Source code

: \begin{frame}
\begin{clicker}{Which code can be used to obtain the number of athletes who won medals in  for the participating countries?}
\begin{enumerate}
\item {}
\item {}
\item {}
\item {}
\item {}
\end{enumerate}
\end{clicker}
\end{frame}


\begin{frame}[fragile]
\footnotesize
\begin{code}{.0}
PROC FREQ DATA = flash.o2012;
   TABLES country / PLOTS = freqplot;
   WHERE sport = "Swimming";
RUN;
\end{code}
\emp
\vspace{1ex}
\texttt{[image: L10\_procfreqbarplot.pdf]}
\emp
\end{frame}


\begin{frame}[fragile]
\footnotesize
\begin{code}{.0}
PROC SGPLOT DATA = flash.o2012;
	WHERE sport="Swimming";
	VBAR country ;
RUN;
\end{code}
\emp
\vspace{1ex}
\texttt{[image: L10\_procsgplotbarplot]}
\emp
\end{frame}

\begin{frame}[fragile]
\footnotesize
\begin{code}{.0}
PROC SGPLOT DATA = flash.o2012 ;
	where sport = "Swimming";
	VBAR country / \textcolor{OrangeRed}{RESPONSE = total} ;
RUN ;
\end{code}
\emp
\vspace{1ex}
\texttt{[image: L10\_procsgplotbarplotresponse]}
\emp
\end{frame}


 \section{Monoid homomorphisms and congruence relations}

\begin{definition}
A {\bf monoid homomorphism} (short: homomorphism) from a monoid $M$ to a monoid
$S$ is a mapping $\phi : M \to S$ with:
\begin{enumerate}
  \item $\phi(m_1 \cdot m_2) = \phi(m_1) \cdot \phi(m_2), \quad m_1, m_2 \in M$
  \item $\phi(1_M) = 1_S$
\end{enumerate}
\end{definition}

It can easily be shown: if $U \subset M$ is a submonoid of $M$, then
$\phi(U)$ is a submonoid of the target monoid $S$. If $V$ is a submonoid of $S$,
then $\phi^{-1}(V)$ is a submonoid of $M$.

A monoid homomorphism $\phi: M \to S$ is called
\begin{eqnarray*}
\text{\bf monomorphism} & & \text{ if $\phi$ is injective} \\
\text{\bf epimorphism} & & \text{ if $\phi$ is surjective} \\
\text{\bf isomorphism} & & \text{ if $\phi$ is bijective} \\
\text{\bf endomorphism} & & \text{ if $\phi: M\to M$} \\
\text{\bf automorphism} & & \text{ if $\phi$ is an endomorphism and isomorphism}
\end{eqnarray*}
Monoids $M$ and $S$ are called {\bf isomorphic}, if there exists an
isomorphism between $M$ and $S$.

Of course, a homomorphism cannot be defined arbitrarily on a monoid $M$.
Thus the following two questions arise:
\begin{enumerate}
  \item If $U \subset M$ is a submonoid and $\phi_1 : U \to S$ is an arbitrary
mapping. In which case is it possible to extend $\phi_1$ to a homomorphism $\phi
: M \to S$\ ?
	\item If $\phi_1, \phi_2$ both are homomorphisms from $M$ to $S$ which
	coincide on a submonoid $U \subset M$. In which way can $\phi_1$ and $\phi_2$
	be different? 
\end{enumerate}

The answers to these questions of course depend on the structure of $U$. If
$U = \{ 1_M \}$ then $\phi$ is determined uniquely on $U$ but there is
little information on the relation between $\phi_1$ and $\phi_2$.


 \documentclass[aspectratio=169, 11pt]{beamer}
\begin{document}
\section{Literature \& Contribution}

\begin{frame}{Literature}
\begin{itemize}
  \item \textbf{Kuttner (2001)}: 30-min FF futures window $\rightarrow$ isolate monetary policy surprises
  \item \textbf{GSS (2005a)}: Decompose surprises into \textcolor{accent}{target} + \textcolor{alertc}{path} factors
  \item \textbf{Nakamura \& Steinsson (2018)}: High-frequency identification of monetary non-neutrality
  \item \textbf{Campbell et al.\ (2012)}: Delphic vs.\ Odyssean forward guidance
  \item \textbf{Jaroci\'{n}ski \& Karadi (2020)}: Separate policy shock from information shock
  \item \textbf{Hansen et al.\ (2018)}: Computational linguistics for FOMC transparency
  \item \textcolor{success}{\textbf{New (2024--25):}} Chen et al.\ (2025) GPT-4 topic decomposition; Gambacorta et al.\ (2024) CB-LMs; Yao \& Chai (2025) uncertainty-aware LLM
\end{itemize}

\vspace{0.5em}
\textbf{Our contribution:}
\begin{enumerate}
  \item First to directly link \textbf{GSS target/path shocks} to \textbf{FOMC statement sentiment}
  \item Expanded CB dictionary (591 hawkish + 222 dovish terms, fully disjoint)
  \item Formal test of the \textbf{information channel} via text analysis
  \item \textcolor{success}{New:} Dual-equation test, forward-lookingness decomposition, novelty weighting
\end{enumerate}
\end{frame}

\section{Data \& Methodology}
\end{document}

◆ ◆ ◆ ◆ ◆ ◆ ◆

Show all lines above holding "called".

A monoid homomorphism $\phi: M \to S$ is called
Monoids $M$ and $S$ are called {\bf isomorphic}, if there exists an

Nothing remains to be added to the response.